INSTRUCTIONS TO FOLLOW ▸
Tally every line of the material where "theoremstyle" occurs, then write the total by itself.

# # # # # # #

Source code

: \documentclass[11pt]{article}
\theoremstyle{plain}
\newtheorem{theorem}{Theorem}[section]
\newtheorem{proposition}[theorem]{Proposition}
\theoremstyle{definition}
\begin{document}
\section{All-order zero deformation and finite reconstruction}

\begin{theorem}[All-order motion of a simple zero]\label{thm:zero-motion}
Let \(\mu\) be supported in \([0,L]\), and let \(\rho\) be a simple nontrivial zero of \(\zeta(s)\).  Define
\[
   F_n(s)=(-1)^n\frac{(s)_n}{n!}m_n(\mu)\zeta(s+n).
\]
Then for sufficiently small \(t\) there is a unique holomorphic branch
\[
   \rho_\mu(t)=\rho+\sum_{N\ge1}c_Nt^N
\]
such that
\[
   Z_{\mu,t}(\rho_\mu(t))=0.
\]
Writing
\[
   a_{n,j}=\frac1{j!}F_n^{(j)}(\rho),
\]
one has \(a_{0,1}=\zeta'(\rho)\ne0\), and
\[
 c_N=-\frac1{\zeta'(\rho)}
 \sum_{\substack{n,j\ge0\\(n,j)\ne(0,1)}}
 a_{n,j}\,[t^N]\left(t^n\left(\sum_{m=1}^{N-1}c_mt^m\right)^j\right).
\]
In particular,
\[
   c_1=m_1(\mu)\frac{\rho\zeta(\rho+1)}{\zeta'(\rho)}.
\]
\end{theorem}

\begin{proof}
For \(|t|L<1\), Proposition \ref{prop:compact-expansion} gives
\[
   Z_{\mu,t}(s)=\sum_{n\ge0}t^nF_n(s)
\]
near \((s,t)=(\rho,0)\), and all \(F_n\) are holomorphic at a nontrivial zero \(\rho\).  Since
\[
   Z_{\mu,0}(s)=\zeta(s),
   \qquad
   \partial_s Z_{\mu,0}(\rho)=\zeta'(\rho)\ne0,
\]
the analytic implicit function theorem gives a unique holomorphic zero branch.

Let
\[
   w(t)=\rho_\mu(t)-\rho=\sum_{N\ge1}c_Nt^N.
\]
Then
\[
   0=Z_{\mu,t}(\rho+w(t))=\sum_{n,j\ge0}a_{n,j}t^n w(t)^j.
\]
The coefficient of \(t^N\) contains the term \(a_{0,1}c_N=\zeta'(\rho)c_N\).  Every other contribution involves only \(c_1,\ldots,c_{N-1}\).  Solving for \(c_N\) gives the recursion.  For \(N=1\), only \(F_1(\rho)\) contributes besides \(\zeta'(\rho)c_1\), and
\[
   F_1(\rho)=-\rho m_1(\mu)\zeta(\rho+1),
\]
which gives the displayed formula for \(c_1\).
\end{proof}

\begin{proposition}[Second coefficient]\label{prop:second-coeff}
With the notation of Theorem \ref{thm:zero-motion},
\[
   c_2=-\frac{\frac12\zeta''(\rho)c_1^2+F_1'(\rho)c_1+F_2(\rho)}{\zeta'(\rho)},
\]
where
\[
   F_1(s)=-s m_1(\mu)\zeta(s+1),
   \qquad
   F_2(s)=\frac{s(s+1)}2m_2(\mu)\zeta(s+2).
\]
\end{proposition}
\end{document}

# # # # # # #

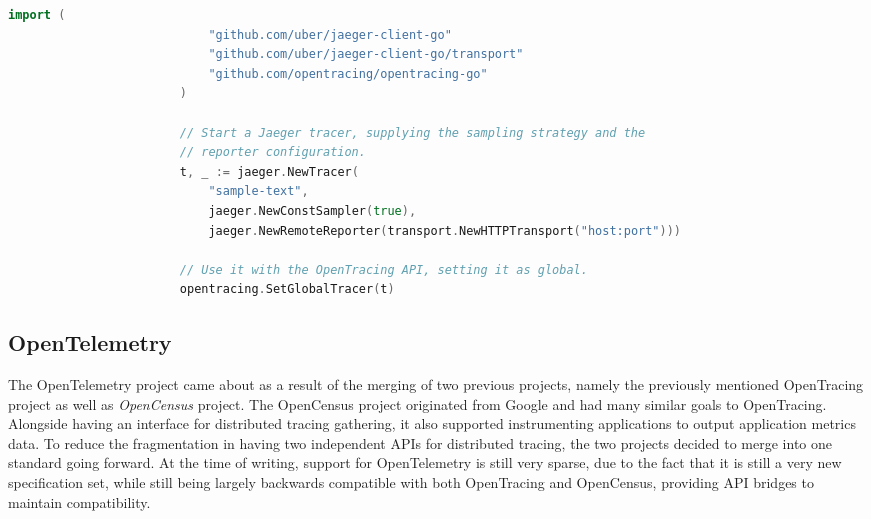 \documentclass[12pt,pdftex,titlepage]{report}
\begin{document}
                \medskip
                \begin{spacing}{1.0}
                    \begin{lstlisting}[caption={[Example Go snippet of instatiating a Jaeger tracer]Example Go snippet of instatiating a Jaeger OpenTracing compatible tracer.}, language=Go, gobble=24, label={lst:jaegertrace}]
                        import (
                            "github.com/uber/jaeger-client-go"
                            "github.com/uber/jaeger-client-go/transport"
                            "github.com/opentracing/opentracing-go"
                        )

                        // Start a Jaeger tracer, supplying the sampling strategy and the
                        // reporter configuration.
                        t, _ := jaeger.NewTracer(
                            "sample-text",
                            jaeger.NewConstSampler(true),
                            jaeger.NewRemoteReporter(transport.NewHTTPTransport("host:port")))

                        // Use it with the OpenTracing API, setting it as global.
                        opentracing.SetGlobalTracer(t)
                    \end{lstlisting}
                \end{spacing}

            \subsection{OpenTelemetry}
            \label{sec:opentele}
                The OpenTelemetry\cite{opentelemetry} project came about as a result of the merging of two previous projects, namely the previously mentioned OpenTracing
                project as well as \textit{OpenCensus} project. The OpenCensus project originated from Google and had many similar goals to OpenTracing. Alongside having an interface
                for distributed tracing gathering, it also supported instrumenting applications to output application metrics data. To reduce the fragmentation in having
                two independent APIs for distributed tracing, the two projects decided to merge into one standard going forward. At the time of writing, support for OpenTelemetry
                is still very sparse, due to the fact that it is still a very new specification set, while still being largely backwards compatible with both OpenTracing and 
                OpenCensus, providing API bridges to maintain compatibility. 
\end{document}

# # # # # # #

ANSWER SPACE ▸
2